When George W. Bush suggested Iran's acquisition of nuclear arms technology might be a catalyst for World War III, progressive-minded people took it as a sign that Chimpy W. McHitlerburton is off his neocon rocker. The president must be spoiling for a new way for Americans to get their heads blown off for his amusement as Rep. Pete Stark might put it.
Here's the offending quote that put the Iranian Revolutionary Guard Corps, Mahmoud Ahmadinejad and Michael Moore at Def Con 2: "If you're interested in avoiding World War III, it seems like you ought to be interested in preventing them from having the knowledge necessary to make a nuclear weapon."
Was that really such a jingoistic message? And what exactly did the president mean about World War III?
Concerning the former, French President Nicolas Sarkozy made much the same point at the United Nations last month.
"If we allow Iran to acquire nuclear weapons, we would incur an unacceptable risk to stability in the region and in the world," he told the General Assembly. "Weakness and renunciation do not lead to peace. They lead to war."
Maybe Sarkozy is a cowboy at heart. Or maybe he and Bush are on to something.
Let's review a few facts. Iran is the world's foremost state sponsor of terrorism through groups such as Hezbollah.

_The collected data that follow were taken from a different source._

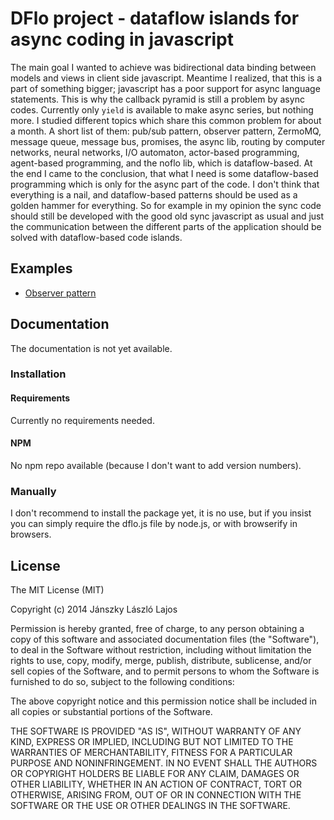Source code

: # DFlo project - dataflow islands for async coding in javascript

The main goal I wanted to achieve was bidirectional data binding between models and views in client side javascript. Meantime I realized, that
this is a part of something bigger; javascript has a poor support for async language statements. This is why the callback pyramid is still a
problem by async codes. Currently only `yield` is available to make async series, but nothing more. I studied different topics which share this
common problem for about a month. A short list of them: pub/sub pattern, observer pattern, ZermoMQ, message queue, message bus, promises, the async
lib, routing by computer networks, neural networks, I/O automaton, actor-based programming, agent-based programming, and the noflo lib, which
is dataflow-based. At the end I came to the conclusion, that what I need is some dataflow-based programming which is only for the async part of the code.
I don't think that everything is a nail, and dataflow-based patterns should be used as a golden hammer for everything. So for example in my opinion the
sync code should still be developed with the good old sync javascript as usual and just the communication between the different parts of the application
should be solved with dataflow-based code islands.

## Examples

 - [Observer pattern](test/example.observer.spec.js)

## Documentation

The documentation is not yet available.

### Installation

#### Requirements

Currently no requirements needed.

#### NPM

No npm repo available (because I don't want to add version numbers).

### Manually

I don't recommend to install the package yet, it is no use, but if you insist you can simply require the dflo.js file by node.js,
or with browserify in browsers.

## License

The MIT License (MIT)

Copyright (c) 2014 Jánszky László Lajos

Permission is hereby granted, free of charge, to any person obtaining a copy
of this software and associated documentation files (the "Software"), to deal
in the Software without restriction, including without limitation the rights
to use, copy, modify, merge, publish, distribute, sublicense, and/or sell
copies of the Software, and to permit persons to whom the Software is
furnished to do so, subject to the following conditions:

The above copyright notice and this permission notice shall be included in all
copies or substantial portions of the Software.

THE SOFTWARE IS PROVIDED "AS IS", WITHOUT WARRANTY OF ANY KIND, EXPRESS OR
IMPLIED, INCLUDING BUT NOT LIMITED TO THE WARRANTIES OF MERCHANTABILITY,
FITNESS FOR A PARTICULAR PURPOSE AND NONINFRINGEMENT. IN NO EVENT SHALL THE
AUTHORS OR COPYRIGHT HOLDERS BE LIABLE FOR ANY CLAIM, DAMAGES OR OTHER
LIABILITY, WHETHER IN AN ACTION OF CONTRACT, TORT OR OTHERWISE, ARISING FROM,
OUT OF OR IN CONNECTION WITH THE SOFTWARE OR THE USE OR OTHER DEALINGS IN THE
SOFTWARE.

Its leaders are guided by an extremist religious ideology that exalts martyrdom.
Iran hid its nuclear research program from the international community for two decades, in violation of its Nuclear Nonproliferation Treaty obligations. The existence of the program only became known when an opposition group exposed it in 2002. Since then, Iran has lied repeatedly about the nature and purposes of the program.
Reasonable people people interested in avoiding war and preserving peace can conclude, therefore, that a regime that is this dangerous, opaque and dishonest should not be trusted with mankind's most lethal technology. And there are two ways to prevent them from acquiring it.
The first way is peacefully, by laying out economic disincentives for bad behavior and economic inducements for good behavior.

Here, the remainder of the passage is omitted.